A real estate portfolio, at least as it pertains to residential redevelopers, serves as a conformation of past triumphs; they are essentially a collection of previous success stories. For as long as I can remember, investors have used their portfolios to boast about previous deals. It’s worth noting, however, that a properly crafted real estate portfolio is entirely capable of achieving so much more.

In the right hands, a great real estate investment portfolio can be used as leverage. It’s entirely possible for investors to use their respective portfolio to place the odds of whatever they are trying to accomplish in their favor. That’s right; closing deals, receiving funding and even building relationships can all be made easier through the use of a well-devised real estate portfolio.

No longer are real estate portfolios relegated to the trophy cases of residential redevelopers; they are now one of the most powerful tools in an investor’s arsenal. Not only can I assure you that a well-devised real estate portfolio will serve as an entirely new asset to your investing business, but with the addition of a little ingenuity and some due diligence, they can actually aid in everything you do from here on out.

What Can Your Real Estate Portfolio Do For You?

I maintain that those that learn how to leverage their real estate investment portfolio on their behalf will find it to be an invaluable tool. Let’s take a look some of the most important reasons investors may want to leverage their real estate portfolio:

Credibility

How to start a real estate portfolio

In working with motivated sellers, and even buyers for that matter, there is nothing more important to a residential redeveloper than their own credibility. If for nothing else, credibility is one of the only things that can differentiate a good investor from a great investor. Nothing else, at least that I am aware of, can boost the productivity of investors more efficiently and faster than the support of those they choose to do business with. Think about it; nobody in their right mind would choose to do business with a less credible company, especially with as much that is typically on the line in a standard real estate transaction. It’s safe to assume that credibility is, in fact, one of the most valuable assets at an investor’s disposal.

The importance of establishing a credible relationship with those you choose to do business with can’t be underestimated, which begs the question: How can a residential redeveloper build credibility with someone they essentially just met?

I maintain that the easiest way to build credibility with both buyers and sellers is through a well-devised real estate portfolio. In its truest form, a real estate portfolio is essentially a resume; it represents the culmination of all your hard work in one concise, easy to read folder. Done correctly, a real estate portfolio should put an investor’s best foot forward.
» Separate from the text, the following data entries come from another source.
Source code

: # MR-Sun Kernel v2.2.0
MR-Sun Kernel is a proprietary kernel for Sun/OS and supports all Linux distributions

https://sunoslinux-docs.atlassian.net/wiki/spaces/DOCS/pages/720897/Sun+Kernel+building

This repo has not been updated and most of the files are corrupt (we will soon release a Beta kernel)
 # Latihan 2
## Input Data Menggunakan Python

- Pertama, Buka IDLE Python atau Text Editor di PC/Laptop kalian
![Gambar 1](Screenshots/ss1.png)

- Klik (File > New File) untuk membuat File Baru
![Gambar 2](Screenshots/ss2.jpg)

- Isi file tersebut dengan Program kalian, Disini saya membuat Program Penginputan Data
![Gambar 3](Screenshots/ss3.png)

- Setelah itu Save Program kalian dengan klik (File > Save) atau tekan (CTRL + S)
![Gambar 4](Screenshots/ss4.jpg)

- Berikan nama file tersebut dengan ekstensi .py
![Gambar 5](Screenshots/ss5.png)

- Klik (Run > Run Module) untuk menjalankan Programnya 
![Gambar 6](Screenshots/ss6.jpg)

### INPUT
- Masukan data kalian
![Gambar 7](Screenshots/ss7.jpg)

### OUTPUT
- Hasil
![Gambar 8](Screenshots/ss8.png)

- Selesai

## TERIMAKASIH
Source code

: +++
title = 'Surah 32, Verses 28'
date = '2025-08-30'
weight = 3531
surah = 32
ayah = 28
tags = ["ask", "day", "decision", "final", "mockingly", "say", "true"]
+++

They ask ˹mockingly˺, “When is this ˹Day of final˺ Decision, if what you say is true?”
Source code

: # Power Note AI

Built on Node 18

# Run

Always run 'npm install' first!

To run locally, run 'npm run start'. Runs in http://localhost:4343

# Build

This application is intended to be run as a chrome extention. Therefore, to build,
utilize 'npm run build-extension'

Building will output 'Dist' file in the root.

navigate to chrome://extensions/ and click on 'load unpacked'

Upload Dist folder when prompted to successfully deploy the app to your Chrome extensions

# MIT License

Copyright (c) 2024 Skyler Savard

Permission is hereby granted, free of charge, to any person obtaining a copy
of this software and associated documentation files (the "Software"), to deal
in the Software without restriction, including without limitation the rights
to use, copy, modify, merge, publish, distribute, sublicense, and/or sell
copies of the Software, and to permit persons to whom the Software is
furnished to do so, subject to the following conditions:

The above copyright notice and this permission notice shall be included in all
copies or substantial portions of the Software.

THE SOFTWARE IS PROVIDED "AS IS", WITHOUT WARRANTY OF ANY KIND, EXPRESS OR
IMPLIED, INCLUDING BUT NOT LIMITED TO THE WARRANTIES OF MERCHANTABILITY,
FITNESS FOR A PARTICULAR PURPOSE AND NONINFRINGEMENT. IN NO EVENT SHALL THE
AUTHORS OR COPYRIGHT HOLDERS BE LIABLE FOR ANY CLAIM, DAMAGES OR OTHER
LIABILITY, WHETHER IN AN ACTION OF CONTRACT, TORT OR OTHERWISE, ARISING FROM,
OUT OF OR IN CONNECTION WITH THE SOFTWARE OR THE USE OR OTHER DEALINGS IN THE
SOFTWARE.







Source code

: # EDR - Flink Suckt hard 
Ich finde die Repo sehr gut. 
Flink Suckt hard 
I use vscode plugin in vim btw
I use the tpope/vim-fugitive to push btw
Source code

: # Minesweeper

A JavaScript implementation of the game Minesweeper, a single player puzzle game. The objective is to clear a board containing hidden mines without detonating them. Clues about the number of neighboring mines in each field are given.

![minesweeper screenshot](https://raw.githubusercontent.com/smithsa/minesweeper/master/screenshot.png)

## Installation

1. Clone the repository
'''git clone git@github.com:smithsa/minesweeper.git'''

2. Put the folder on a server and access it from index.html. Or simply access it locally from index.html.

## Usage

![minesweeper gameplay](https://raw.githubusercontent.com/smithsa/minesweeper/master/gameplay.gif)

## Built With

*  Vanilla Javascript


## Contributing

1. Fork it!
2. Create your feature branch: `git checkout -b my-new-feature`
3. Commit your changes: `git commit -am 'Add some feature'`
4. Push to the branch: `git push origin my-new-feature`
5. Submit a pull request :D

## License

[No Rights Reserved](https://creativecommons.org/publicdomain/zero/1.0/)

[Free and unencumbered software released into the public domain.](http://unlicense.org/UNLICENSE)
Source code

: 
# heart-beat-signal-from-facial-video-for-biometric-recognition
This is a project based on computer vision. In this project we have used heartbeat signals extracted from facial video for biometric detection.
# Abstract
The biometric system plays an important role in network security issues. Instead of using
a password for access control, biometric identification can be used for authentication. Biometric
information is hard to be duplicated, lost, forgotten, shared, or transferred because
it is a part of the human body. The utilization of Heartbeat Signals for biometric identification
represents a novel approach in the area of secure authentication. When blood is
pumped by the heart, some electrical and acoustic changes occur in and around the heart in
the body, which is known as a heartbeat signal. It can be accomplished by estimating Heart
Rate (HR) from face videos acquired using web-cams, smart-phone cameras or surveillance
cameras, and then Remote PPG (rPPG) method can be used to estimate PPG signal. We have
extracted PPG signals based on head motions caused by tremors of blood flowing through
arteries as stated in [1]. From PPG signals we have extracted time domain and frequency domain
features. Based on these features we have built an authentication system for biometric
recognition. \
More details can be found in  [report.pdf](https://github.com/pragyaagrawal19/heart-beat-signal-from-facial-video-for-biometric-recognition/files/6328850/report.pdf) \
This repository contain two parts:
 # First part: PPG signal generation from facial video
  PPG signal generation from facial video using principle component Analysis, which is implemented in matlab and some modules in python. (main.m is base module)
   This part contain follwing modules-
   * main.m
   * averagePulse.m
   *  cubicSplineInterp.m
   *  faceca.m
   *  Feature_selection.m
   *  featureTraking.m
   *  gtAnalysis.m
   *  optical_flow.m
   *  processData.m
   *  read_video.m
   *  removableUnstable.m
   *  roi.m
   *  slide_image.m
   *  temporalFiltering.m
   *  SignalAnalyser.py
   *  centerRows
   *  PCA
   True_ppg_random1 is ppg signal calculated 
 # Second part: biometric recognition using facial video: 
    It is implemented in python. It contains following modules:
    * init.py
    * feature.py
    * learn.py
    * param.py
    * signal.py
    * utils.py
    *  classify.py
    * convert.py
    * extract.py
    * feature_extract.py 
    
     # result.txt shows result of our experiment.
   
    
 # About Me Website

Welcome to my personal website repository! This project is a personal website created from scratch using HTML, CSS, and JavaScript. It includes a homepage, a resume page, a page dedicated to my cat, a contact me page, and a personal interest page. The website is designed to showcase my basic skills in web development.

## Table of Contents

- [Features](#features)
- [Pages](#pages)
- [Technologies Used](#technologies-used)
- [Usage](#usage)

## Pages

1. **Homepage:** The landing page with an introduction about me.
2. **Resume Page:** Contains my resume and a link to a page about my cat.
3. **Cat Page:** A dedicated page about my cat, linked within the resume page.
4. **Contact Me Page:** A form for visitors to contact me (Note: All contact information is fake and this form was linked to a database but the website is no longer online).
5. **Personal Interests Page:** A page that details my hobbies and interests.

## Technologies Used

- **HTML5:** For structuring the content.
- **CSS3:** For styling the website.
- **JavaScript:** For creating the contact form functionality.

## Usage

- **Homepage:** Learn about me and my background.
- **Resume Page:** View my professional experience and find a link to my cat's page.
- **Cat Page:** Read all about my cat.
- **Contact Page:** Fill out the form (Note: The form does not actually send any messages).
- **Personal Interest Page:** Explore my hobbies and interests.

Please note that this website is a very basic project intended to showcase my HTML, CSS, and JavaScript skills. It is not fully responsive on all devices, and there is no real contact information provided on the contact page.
A diligent curation of your career’s work, along with a supple amount of information, will go a long way in proving what you are capable of achieving.

You can’t expect someone you just met to take you for your word, as they should be expected to mind their own due diligence. You had better believe they will want to know your track record and how much experience — if any — you have in redeveloping real estate. That said, nothing is capable of delivering more answers than your real estate portfolio. The trust and credibility it can build between two parties is more than enough to at lest get the ball rolling on a deal. In fact, I’d argue that it’s difficult to close a deal without a real estate portfolio. In order to close on a deal you must found a relationship on trust, and the best way to build trust is to prove that you are capable of getting the job done.
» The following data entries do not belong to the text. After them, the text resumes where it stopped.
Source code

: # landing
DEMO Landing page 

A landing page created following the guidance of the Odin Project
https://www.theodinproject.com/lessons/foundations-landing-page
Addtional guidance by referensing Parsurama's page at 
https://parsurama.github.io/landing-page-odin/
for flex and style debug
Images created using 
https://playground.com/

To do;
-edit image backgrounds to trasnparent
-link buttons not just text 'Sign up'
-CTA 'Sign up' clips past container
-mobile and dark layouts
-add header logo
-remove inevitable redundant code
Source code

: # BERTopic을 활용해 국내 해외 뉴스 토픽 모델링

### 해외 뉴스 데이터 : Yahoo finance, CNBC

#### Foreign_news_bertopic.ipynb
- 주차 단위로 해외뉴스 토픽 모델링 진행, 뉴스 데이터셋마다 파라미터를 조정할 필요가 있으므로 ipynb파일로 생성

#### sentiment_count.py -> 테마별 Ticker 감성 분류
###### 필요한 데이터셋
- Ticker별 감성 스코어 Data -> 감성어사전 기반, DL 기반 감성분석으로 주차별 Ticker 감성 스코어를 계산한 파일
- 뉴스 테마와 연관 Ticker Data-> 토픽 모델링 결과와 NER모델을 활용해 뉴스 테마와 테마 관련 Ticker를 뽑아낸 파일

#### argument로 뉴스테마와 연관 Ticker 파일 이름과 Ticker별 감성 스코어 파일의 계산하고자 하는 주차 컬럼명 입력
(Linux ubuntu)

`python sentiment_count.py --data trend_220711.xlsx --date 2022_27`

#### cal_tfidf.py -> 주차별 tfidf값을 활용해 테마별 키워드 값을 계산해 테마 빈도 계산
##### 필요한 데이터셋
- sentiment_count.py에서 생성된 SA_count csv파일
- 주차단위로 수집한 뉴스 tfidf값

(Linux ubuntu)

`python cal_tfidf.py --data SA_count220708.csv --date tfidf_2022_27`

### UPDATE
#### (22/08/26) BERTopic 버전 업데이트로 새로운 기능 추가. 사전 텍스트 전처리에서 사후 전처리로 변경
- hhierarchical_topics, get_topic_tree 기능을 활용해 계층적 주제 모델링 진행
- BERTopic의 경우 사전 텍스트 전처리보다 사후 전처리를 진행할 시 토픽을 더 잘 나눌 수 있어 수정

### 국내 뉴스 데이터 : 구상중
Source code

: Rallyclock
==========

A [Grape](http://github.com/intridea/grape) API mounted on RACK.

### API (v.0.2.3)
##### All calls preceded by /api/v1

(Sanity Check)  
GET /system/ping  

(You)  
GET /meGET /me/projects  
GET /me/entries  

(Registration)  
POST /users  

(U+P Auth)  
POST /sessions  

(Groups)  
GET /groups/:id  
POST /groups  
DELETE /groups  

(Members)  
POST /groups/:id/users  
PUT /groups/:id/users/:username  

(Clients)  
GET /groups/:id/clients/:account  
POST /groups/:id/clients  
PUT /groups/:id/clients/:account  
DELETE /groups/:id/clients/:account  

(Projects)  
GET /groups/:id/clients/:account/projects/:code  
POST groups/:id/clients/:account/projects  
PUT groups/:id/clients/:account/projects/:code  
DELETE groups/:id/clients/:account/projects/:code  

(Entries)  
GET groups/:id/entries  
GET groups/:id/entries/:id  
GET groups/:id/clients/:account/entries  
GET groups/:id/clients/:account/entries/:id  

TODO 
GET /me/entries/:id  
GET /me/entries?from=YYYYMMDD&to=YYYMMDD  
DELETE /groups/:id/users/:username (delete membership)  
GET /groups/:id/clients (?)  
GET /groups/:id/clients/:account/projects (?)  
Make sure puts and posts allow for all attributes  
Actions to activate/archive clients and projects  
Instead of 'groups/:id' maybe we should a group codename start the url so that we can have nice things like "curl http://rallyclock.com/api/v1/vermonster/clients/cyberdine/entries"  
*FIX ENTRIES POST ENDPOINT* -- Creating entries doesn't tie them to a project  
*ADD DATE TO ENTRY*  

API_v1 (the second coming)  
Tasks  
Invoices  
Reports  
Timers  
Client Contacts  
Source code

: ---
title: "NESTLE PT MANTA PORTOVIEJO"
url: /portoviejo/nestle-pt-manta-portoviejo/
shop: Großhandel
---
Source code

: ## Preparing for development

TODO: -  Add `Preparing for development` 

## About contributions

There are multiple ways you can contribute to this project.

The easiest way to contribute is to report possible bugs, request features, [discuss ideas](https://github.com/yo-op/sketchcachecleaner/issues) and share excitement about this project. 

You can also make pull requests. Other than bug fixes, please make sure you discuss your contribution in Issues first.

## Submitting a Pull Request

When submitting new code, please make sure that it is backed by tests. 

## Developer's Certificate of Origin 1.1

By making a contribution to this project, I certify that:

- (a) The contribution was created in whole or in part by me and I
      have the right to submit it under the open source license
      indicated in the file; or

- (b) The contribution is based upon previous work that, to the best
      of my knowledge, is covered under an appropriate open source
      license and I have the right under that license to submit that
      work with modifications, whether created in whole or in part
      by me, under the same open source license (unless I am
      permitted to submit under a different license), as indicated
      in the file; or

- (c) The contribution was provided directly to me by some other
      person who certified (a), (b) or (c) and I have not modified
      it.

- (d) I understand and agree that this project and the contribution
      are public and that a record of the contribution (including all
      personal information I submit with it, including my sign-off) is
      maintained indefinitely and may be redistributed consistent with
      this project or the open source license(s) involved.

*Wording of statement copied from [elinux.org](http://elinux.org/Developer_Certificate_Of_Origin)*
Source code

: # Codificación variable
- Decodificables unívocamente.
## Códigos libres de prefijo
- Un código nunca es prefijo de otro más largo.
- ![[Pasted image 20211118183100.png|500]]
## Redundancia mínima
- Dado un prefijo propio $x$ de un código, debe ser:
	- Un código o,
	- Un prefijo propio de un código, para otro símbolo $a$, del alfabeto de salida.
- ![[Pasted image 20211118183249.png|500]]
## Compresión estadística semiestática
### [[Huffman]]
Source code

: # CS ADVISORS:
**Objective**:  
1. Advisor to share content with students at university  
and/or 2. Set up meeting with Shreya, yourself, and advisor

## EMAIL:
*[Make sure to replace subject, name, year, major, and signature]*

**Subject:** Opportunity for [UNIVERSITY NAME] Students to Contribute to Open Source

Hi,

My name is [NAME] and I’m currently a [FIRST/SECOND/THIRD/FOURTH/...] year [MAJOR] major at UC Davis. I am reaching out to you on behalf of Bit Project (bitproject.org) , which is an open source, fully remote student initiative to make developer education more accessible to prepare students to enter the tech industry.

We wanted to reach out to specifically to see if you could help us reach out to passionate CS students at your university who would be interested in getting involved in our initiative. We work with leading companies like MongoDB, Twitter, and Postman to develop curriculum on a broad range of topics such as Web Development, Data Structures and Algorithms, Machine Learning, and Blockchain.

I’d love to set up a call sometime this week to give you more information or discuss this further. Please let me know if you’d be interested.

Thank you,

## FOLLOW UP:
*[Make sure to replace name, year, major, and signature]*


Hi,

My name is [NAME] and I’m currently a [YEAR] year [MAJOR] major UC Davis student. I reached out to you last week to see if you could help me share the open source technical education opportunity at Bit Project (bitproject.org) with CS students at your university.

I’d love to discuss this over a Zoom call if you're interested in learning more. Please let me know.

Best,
As an investor, you are required to sell yourself as much as your business. The best residential redevelopers, for that matter, are more than aware that everyone they meet has the potential to contribute to their business in one way or another, not excluding those with access to funding. That said, investors need to be able to establish credibility with money lenders just as much — if not more so — as they would with buyers and sellers.

Not unlike residential redevelopers, money lenders are investors in their own right. They are looking for a return on their money without subjecting their initial investment to absurd amounts of risk. Not surprisingly, the more risk averse an investment opportunity is, the more inclined they are to offer their services.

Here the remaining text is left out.